私にしては珍しく今年はNHKの大河ドラマを見ている。渋沢栄一が主人公ということで興味が生じたからだ。
その劇中に尾高惇忠(1830-1901)が登場する。栄一のいとこで(のちに義理の兄)、明治時代には実業家として成功した人物である。その名は知ってはいた(が、渋沢栄一と近い人だということはすっかり失念していた)。なぜか? 全く同名の作曲家の名にちなんでだ。先頃亡くなった尾高惇忠(1944-2021)は大実業家の曾孫なのである。
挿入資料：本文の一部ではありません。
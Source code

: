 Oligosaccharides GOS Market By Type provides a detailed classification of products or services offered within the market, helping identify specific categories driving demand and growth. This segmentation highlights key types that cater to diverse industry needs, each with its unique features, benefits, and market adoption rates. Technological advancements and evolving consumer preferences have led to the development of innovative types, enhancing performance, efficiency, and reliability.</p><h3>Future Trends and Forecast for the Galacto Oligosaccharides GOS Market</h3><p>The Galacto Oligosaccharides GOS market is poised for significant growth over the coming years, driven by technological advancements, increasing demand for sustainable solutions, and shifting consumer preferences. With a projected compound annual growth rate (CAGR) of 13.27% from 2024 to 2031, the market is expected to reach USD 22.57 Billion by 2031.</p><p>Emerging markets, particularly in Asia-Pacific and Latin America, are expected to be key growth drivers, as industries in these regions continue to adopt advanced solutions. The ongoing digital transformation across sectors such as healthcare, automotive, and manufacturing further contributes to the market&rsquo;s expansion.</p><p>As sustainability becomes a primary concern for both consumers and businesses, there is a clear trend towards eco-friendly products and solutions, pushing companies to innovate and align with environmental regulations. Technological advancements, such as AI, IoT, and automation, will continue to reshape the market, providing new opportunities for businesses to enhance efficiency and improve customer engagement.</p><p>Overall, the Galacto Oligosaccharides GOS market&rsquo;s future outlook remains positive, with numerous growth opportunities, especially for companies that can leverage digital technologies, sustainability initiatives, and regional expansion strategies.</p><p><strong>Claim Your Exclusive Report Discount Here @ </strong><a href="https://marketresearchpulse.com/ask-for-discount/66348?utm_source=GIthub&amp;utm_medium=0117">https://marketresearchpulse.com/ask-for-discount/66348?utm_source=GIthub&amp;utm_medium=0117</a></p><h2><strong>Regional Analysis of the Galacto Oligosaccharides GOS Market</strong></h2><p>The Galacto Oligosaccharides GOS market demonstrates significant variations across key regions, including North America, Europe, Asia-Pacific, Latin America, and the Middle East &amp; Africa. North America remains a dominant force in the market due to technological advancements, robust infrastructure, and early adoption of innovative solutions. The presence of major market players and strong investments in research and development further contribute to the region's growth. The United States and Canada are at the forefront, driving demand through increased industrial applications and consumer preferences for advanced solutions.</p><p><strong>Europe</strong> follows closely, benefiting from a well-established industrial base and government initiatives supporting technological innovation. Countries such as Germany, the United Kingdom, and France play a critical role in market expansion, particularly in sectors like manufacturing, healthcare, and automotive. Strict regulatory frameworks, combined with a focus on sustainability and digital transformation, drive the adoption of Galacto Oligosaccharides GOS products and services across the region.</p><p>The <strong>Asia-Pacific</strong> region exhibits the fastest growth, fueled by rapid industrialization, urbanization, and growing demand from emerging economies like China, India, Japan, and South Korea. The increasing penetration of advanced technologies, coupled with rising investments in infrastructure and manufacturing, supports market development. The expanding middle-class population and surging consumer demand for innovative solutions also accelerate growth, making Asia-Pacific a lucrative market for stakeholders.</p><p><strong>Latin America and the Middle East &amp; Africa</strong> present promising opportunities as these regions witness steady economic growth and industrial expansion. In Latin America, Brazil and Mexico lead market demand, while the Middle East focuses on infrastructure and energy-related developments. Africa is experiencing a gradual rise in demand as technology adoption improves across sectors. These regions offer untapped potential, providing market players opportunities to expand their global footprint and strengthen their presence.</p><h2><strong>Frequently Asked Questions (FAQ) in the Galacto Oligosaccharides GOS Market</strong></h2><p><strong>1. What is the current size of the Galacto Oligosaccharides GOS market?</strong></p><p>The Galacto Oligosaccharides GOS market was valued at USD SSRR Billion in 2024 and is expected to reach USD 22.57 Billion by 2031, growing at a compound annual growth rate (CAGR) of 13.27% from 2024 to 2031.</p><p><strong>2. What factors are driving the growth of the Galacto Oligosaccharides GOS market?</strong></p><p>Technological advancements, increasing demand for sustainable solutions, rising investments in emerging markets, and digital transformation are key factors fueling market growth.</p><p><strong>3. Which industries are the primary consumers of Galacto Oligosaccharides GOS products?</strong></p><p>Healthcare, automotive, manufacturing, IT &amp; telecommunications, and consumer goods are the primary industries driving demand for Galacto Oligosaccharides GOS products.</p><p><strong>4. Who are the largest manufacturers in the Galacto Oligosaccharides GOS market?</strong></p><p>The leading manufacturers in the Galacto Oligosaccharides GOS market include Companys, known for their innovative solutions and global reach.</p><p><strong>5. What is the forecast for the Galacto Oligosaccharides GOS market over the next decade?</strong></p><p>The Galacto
さて、その作曲家の方の尾高惇忠だが、実は私はさほど彼の作品を知らない。きちんと聴いたことがあるのは管弦楽のための《イマージュ》(1981)くらいだろうか。そして、持っている楽譜は1つだけで、それも楽曲ではなく和声課題集だ(『和声課題50選』、全音楽譜出版社、2010年)。ところが、昨年、たまたま書店で立ち読みしたピアノ曲集(https://www.zen-on.co.jp/score/sea_sound/)、がまことに面白く、俄にこの人の作品に興味が生じていたところ、今年になって亡くなったことを知ったのである。
もし、彼がまだ元気だったら、もしかしたら曾祖父(渋沢も親類)のご縁で大河ドラマの音楽を担当することになっていたのかもしれない。なお、気になってドラマの主題音楽の指揮者を確かめたら、果たして作曲家・尾高惇忠の弟、尾高忠明(1947-)であった。